- **Exercise details**
Which lines of the data hold the word "KHTML"? Copy all of them.

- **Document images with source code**
══════

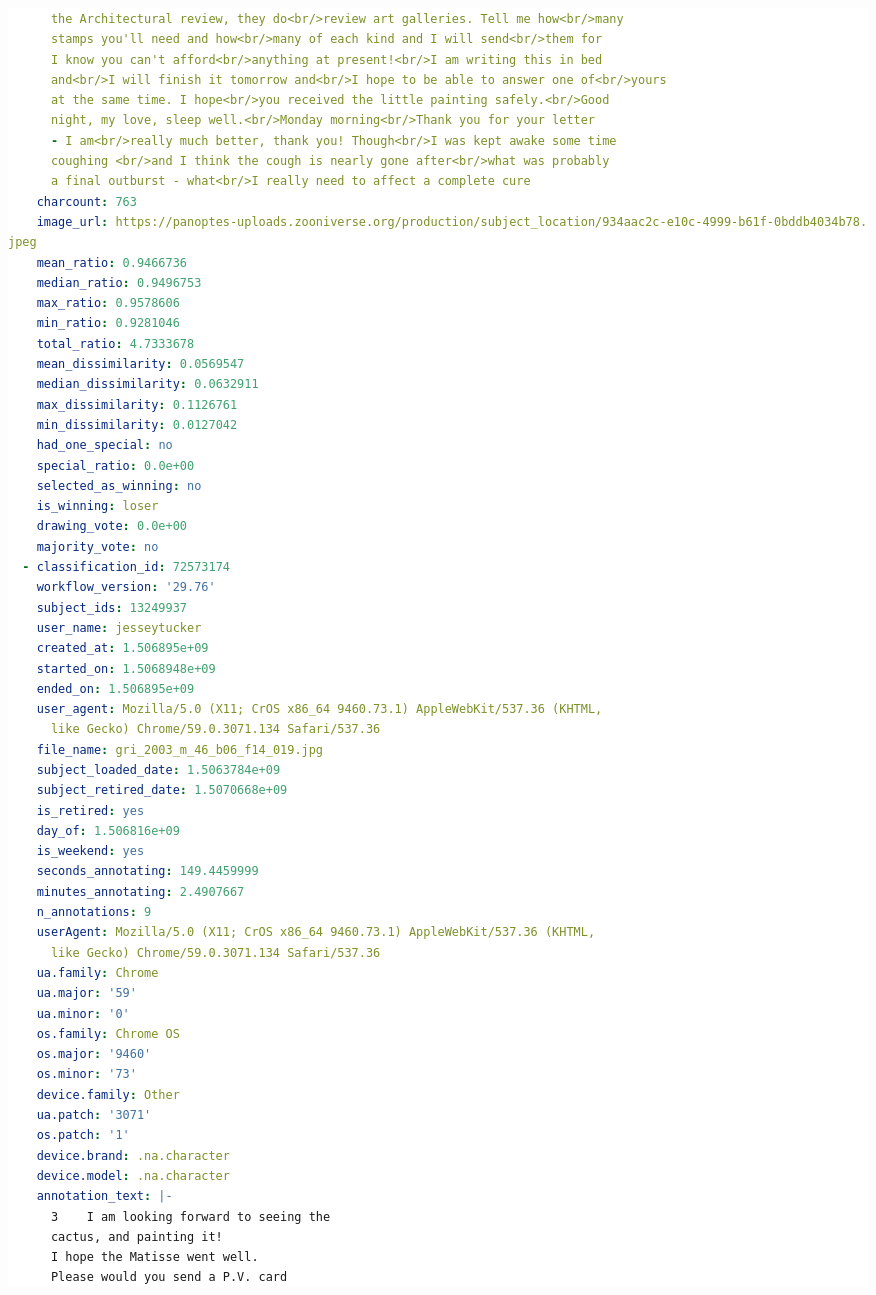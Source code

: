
 ```yaml
      the Architectural review, they do<br/>review art galleries. Tell me how<br/>many
      stamps you'll need and how<br/>many of each kind and I will send<br/>them for
      I know you can't afford<br/>anything at present!<br/>I am writing this in bed
      and<br/>I will finish it tomorrow and<br/>I hope to be able to answer one of<br/>yours
      at the same time. I hope<br/>you received the little painting safely.<br/>Good
      night, my love, sleep well.<br/>Monday morning<br/>Thank you for your letter
      - I am<br/>really much better, thank you! Though<br/>I was kept awake some time
      coughing <br/>and I think the cough is nearly gone after<br/>what was probably
      a final outburst - what<br/>I really need to affect a complete cure
    charcount: 763
    image_url: https://panoptes-uploads.zooniverse.org/production/subject_location/934aac2c-e10c-4999-b61f-0bddb4034b78.jpeg
    mean_ratio: 0.9466736
    median_ratio: 0.9496753
    max_ratio: 0.9578606
    min_ratio: 0.9281046
    total_ratio: 4.7333678
    mean_dissimilarity: 0.0569547
    median_dissimilarity: 0.0632911
    max_dissimilarity: 0.1126761
    min_dissimilarity: 0.0127042
    had_one_special: no
    special_ratio: 0.0e+00
    selected_as_winning: no
    is_winning: loser
    drawing_vote: 0.0e+00
    majority_vote: no
  - classification_id: 72573174
    workflow_version: '29.76'
    subject_ids: 13249937
    user_name: jesseytucker
    created_at: 1.506895e+09
    started_on: 1.5068948e+09
    ended_on: 1.506895e+09
    user_agent: Mozilla/5.0 (X11; CrOS x86_64 9460.73.1) AppleWebKit/537.36 (KHTML,
      like Gecko) Chrome/59.0.3071.134 Safari/537.36
    file_name: gri_2003_m_46_b06_f14_019.jpg
    subject_loaded_date: 1.5063784e+09
    subject_retired_date: 1.5070668e+09
    is_retired: yes
    day_of: 1.506816e+09
    is_weekend: yes
    seconds_annotating: 149.4459999
    minutes_annotating: 2.4907667
    n_annotations: 9
    userAgent: Mozilla/5.0 (X11; CrOS x86_64 9460.73.1) AppleWebKit/537.36 (KHTML,
      like Gecko) Chrome/59.0.3071.134 Safari/537.36
    ua.family: Chrome
    ua.major: '59'
    ua.minor: '0'
    os.family: Chrome OS
    os.major: '9460'
    os.minor: '73'
    device.family: Other
    ua.patch: '3071'
    os.patch: '1'
    device.brand: .na.character
    device.model: .na.character
    annotation_text: |-
      3    I am looking forward to seeing the
      cactus, and painting it!
      I hope the Matisse went well.
      Please would you send a P.V. card
```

══════

- **Task output**
    user_agent: Mozilla/5.0 (X11; CrOS x86_64 9460.73.1) AppleWebKit/537.36 (KHTML,
    userAgent: Mozilla/5.0 (X11; CrOS x86_64 9460.73.1) AppleWebKit/537.36 (KHTML,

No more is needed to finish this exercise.